Each service model (and service-model template) carries a template_render_mode column. Three values:

offdefault
No rendering anywhere. Prompts pass through literally, including any { { } } sequences. Today's behaviour — opting in is always explicit.
varsorg-admin authored
Variables are substituted with a logic-less engine on both the model-default prompt and any role:"system" message in the request body. Org admins can author the prompt freely; no super-admin involvement needed.
logicoperator authored
Full Edge templating (@if, @each, expressions) on the model-default prompt — authored by an Inferada operator on your behalf. Callerrole: "system" messages still get the same logic-less engine, never Edge.

Variable reference

The same variables work in every mode. They are split into three tiers by how often the rendered string changes — see Caching guidance below for why this matters.
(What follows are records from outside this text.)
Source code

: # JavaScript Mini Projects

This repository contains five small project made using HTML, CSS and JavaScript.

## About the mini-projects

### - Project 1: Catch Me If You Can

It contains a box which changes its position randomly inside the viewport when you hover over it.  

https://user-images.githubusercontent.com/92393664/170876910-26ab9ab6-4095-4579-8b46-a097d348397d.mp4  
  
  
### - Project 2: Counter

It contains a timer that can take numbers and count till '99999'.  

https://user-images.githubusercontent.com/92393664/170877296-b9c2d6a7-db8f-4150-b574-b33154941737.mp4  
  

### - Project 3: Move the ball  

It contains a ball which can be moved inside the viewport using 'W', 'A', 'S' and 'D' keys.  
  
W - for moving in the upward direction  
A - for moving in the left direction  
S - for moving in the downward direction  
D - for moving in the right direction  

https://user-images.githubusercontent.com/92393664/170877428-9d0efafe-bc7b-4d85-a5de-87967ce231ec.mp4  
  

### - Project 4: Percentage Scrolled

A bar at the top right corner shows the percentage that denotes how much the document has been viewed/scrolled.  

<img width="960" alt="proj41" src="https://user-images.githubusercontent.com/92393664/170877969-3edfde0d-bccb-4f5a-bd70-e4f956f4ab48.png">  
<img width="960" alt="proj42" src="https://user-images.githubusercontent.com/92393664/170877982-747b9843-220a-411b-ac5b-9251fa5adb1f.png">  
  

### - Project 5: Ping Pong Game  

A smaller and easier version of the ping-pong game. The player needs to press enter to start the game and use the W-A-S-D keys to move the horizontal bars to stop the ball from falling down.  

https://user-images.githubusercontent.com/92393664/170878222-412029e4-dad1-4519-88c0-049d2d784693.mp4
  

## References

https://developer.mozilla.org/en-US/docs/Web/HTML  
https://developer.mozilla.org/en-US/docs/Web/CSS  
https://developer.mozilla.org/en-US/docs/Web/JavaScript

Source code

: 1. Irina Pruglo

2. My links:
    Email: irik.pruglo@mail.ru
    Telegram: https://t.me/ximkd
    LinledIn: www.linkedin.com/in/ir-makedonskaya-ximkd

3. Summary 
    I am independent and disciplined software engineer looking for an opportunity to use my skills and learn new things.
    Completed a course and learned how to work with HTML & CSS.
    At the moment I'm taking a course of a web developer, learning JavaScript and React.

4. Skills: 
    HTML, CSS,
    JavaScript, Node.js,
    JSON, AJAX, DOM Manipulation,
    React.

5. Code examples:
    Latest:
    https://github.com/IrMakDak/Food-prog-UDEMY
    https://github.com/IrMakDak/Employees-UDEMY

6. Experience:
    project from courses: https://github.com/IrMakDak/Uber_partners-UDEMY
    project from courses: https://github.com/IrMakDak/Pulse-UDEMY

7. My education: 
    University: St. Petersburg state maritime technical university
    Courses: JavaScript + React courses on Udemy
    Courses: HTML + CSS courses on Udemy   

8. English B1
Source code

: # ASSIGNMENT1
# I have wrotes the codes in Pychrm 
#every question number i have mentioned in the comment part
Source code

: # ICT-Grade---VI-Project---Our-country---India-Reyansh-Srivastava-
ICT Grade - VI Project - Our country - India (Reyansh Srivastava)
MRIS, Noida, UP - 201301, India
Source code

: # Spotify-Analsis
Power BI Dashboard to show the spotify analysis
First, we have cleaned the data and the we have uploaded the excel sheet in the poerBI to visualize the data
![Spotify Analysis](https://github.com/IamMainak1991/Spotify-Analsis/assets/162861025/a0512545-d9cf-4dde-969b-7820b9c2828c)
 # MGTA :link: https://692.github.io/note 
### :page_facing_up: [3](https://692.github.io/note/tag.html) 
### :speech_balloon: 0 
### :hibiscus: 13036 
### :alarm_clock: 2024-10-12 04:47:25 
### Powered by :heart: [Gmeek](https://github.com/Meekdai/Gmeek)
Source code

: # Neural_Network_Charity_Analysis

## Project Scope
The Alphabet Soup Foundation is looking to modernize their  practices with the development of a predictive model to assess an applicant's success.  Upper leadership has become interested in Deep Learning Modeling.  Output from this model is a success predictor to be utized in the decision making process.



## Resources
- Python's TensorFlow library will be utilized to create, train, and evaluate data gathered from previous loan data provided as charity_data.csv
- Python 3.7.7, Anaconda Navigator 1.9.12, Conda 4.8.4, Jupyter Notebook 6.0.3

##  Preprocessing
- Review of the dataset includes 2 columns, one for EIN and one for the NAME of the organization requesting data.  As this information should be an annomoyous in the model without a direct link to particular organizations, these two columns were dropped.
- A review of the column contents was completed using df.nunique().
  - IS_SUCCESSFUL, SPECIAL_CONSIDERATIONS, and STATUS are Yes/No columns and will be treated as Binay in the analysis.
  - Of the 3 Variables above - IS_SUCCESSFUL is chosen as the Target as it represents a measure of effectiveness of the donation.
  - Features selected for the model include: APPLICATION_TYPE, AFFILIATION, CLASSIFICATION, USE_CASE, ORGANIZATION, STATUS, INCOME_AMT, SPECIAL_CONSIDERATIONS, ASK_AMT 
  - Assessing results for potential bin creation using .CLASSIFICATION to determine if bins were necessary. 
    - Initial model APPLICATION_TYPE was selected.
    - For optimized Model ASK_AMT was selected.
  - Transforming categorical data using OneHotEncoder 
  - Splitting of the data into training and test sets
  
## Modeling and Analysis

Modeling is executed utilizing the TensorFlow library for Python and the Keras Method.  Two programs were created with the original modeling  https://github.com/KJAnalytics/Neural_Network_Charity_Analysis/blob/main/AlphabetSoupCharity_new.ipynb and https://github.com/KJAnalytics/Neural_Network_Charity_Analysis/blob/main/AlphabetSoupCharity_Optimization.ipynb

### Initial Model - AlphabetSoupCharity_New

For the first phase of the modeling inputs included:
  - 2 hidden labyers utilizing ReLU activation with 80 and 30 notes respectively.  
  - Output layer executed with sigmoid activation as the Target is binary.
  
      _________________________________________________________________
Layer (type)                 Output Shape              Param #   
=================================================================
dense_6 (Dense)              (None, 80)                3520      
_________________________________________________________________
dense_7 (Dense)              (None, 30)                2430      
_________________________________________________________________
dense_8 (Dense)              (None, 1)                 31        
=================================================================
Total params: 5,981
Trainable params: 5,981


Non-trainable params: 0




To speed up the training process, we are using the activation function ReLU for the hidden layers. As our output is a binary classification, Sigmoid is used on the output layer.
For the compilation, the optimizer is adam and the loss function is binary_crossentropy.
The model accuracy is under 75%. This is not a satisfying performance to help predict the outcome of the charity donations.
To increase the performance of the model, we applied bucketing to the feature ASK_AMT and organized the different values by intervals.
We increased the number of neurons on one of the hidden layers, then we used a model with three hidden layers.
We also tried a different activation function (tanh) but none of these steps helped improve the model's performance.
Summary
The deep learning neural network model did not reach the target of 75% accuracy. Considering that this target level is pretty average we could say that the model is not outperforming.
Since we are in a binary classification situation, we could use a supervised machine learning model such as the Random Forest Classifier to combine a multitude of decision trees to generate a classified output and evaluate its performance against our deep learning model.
Stable tier (recommended default)

The rendered value rolls over at most once per day — usually less. Safe to bake into a cached prompt prefix.

{{ now_year }}integer
Current year as a 4-digit string. Example: 2026.
{{ now_quarter }}string
Q1–Q4. Example: Q2.
{{ now_month }}string
Zero-padded month (01–12). Example: 05.
{{ now_month_name }}string (English)
English month name. Example: May.
{{ now_month_name_local }}string (locale-aware)
Localised month name using inferada.language. Falls back to English when language is unset or unrecognised. Examples: mei (nl), mai (fr).
{{ now_iso_week }}string
ISO 8601 week tag. Example: 2026-W18.
{{ now_date }}string
YYYY-MM-DD UTC date. Example: 2026-05-02.
{{ now_day }}string
Day of month, no padding (1–31).
{{ now_day_of_week }}string (English)
English weekday name. Example: Saturday.
{{ now_day_of_week_local }}string (locale-aware)
Localised weekday using inferada.language. Falls back to English. Examples: zaterdag (nl), samedi (fr).

Hourly tier

Rolls over once per hour. Use when the model needs "time of day" awareness (morning vs evening tone) without invalidating the cache on every request.

{{ now_hour }}string
UTC hour as 00–23. Example: 14.
{{ now_iso_hour }}string
Hour-precision ISO 8601. Example: 2026-05-02T14Z.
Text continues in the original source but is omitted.